La exposición recorre también su intervención en la Gran Vía —la espina dorsal de la modernidad madrileña—, con obras como el Edificio Matesanz o el Hotel Florida, demolido con la frivolidad de quien arranca una página del Quijote para envolver un bocadillo. Su vocación era imperial, pero no al modo de los arquitectos oficiales del franquismo, que confundieron monumentalidad con hormigonera. Palacios pensaba la ciudad como un teatro de la vida pública, y por eso fue también quien imaginó el Metro como un paseo subterráneo digno de una metrópoli europea.

Sus templetes de acceso, hoy casi extintos, eran pequeñas catedrales para iniciados. Y el logotipo romboidal del suburbano —ese diamante rojo que todos hemos perseguido entre los atascos— fue obra suya, resumen geométrico de su mirada: clara, limpia, ambiciosa. Hasta eso diseñó con una elegancia funcional que hoy sería imposible entre informes y comisiones.

La muestra se cierra con sus sueños no cumplidos: un Palacio de las Artes, una Puerta del Sol rediseñada, una Gran Vía Aérea que habría anticipado los rascacielos de Manhattan. Son proyectos que no vieron la luz, pero que muestran, en su irrealidad, la estatura del hombre. Porque Antonio Palacios no quería construir casas, sino futuros.

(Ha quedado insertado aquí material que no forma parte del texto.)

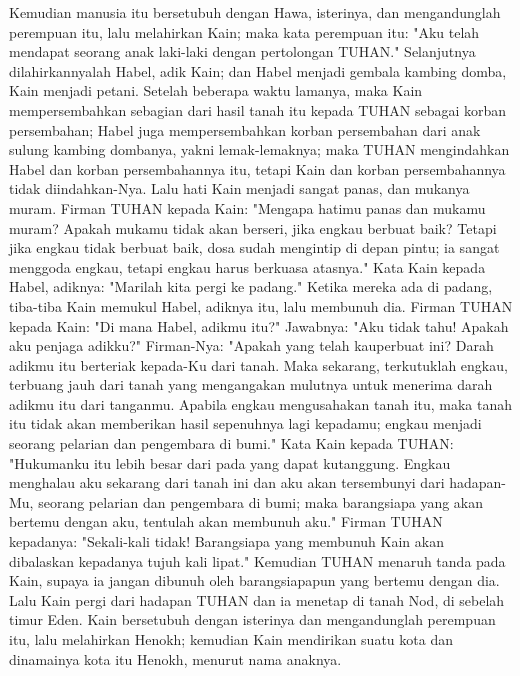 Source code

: \begin{biblechapter} %
 Kemudian manusia itu bersetubuh dengan Hawa, isterinya, dan mengandunglah perempuan itu, lalu melahirkan Kain; maka kata perempuan itu: "Aku telah mendapat seorang anak laki-laki dengan pertolongan TUHAN."
\verse Selanjutnya dilahirkannyalah Habel, adik Kain; dan Habel menjadi gembala kambing domba, Kain menjadi petani.
\verse Setelah beberapa waktu lamanya, maka Kain mempersembahkan sebagian dari hasil tanah itu kepada TUHAN sebagai korban persembahan;
\verse Habel juga mempersembahkan korban persembahan dari anak sulung kambing dombanya, yakni lemak-lemaknya; maka TUHAN mengindahkan Habel dan korban persembahannya itu,
\verse tetapi Kain dan korban persembahannya tidak diindahkan-Nya. Lalu hati Kain menjadi sangat panas, dan mukanya muram.
\verse Firman TUHAN kepada Kain: "Mengapa hatimu panas dan mukamu muram?
\verse Apakah mukamu tidak akan berseri, jika engkau berbuat baik? Tetapi jika engkau tidak berbuat baik, dosa sudah mengintip di depan pintu; ia sangat menggoda engkau, tetapi engkau harus berkuasa atasnya."
\verse Kata Kain kepada Habel, adiknya: "Marilah kita pergi ke padang." Ketika mereka ada di padang, tiba-tiba Kain memukul Habel, adiknya itu, lalu membunuh dia.
\verse Firman TUHAN kepada Kain: "Di mana Habel, adikmu itu?" Jawabnya: "Aku tidak tahu! Apakah aku penjaga adikku?"
\verse Firman-Nya: "Apakah yang telah kauperbuat ini? Darah adikmu itu berteriak kepada-Ku dari tanah.
\verse Maka sekarang, terkutuklah engkau, terbuang jauh dari tanah yang mengangakan mulutnya untuk menerima darah adikmu itu dari tanganmu.
\verse Apabila engkau mengusahakan tanah itu, maka tanah itu tidak akan memberikan hasil sepenuhnya lagi kepadamu; engkau menjadi seorang pelarian dan pengembara di bumi."
\verse Kata Kain kepada TUHAN: "Hukumanku itu lebih besar dari pada yang dapat kutanggung.
\verse Engkau menghalau aku sekarang dari tanah ini dan aku akan tersembunyi dari hadapan-Mu, seorang pelarian dan pengembara di bumi; maka barangsiapa yang akan bertemu dengan aku, tentulah akan membunuh aku."
\verse Firman TUHAN kepadanya: "Sekali-kali tidak! Barangsiapa yang membunuh Kain akan dibalaskan kepadanya tujuh kali lipat." Kemudian TUHAN menaruh tanda pada Kain, supaya ia jangan dibunuh oleh barangsiapapun yang bertemu dengan dia.
\verse Lalu Kain pergi dari hadapan TUHAN dan ia menetap di tanah Nod, di sebelah timur Eden.
 Kain bersetubuh dengan isterinya dan mengandunglah perempuan itu, lalu melahirkan Henokh; kemudian Kain mendirikan suatu kota dan dinamainya kota itu Henokh, menurut nama anaknya.

\end{biblechapter}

Y lo consiguió. Aunque sus obras se degraden, aunque su nombre no figure en los callejeros con la pompa debida, basta mirar Madrid desde cierta altura —desde un dron, si se quiere, o desde el atardecer de una azotea— para notar su huella: una ciudad que, por un instante, se creyó imperial sin dejar de ser castiza.

Como él. Gallego de cepa, madrileño por voluntad. Arquitecto de una urbe que aún no existe, pero que cada día tratamos de habitar.